Voronoi_Dublin In this RPubs you can find the RMarkdown file. Other plots. PS: Donaghmede Library has zero students because this library is out of Dublin City area according to the boundary defined (North Central kml), so surrounding schools were filtered. plot1_1 plot1 plot2 plot3 plot_schools_dens Also it’s possible to generate kml files for points, polygons and segments and put into googlemap.

Comments:

I’d like to comment that “deldir” R package uses the Lee and Schachter’s algorithm for Delaunay Triangulation; however, it’d be interesting to apply an algorithm (e.g. modifying Fortune’s algorithm, etc) that allows generating, say, a weighted Voronoi diagram since in the reality each library has different resources and opening hours and so it’s possible to use other metrics, beyond Euclidean distance. In fact, an interesting next step would be to review “Power diagrams” which are a generalization of the Voronoi diagrams.

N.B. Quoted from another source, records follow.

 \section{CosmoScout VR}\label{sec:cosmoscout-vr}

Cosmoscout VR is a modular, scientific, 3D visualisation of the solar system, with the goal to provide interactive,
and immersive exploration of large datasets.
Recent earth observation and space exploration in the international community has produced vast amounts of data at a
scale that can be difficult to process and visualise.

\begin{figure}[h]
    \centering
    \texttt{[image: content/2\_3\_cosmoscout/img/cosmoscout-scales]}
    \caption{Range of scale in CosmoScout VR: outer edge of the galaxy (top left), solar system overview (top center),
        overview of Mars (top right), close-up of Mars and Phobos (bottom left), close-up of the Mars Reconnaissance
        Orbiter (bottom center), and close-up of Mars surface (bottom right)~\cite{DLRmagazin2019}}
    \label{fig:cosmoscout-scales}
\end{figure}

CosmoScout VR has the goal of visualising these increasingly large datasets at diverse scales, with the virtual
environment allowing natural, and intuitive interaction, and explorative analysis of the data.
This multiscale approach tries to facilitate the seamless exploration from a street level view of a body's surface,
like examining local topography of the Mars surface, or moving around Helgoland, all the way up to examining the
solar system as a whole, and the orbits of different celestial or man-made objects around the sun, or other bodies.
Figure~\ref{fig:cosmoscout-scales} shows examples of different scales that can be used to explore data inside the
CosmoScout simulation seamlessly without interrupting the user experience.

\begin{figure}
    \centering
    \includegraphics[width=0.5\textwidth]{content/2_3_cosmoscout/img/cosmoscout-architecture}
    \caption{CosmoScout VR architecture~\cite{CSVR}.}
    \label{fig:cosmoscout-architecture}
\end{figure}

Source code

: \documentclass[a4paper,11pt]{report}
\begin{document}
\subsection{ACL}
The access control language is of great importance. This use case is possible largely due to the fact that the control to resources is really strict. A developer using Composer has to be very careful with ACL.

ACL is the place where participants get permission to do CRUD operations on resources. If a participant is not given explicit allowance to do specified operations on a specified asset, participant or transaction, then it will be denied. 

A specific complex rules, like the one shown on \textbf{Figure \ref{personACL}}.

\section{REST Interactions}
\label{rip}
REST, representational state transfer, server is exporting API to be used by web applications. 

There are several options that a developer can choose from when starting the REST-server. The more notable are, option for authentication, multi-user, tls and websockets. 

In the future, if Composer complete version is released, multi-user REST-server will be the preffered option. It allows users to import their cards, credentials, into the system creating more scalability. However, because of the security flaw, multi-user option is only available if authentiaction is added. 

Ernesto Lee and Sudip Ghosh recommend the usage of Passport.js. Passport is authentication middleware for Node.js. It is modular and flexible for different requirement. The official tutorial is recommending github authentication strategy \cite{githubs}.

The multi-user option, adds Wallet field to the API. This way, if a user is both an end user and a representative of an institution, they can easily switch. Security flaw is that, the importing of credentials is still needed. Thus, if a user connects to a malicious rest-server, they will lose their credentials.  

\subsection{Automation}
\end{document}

As last comment, I want to recommend the book “Longitude” written by Dava Sobel. I know it’s old (1995), but that is also one of the reasons why I wrote this post; it was a kind of inspiration. Well, in short, it’s a true story of a lone genius who solved the greatest scientific problem of his time: measuring the longitude in the sea. It’s a story with a clear scientific background where it’s possible to learn different concepts related to navigation and geography. Moreover, it’s a story of overcoming and how jealousy, egos and ignorance complicate the scientific progress.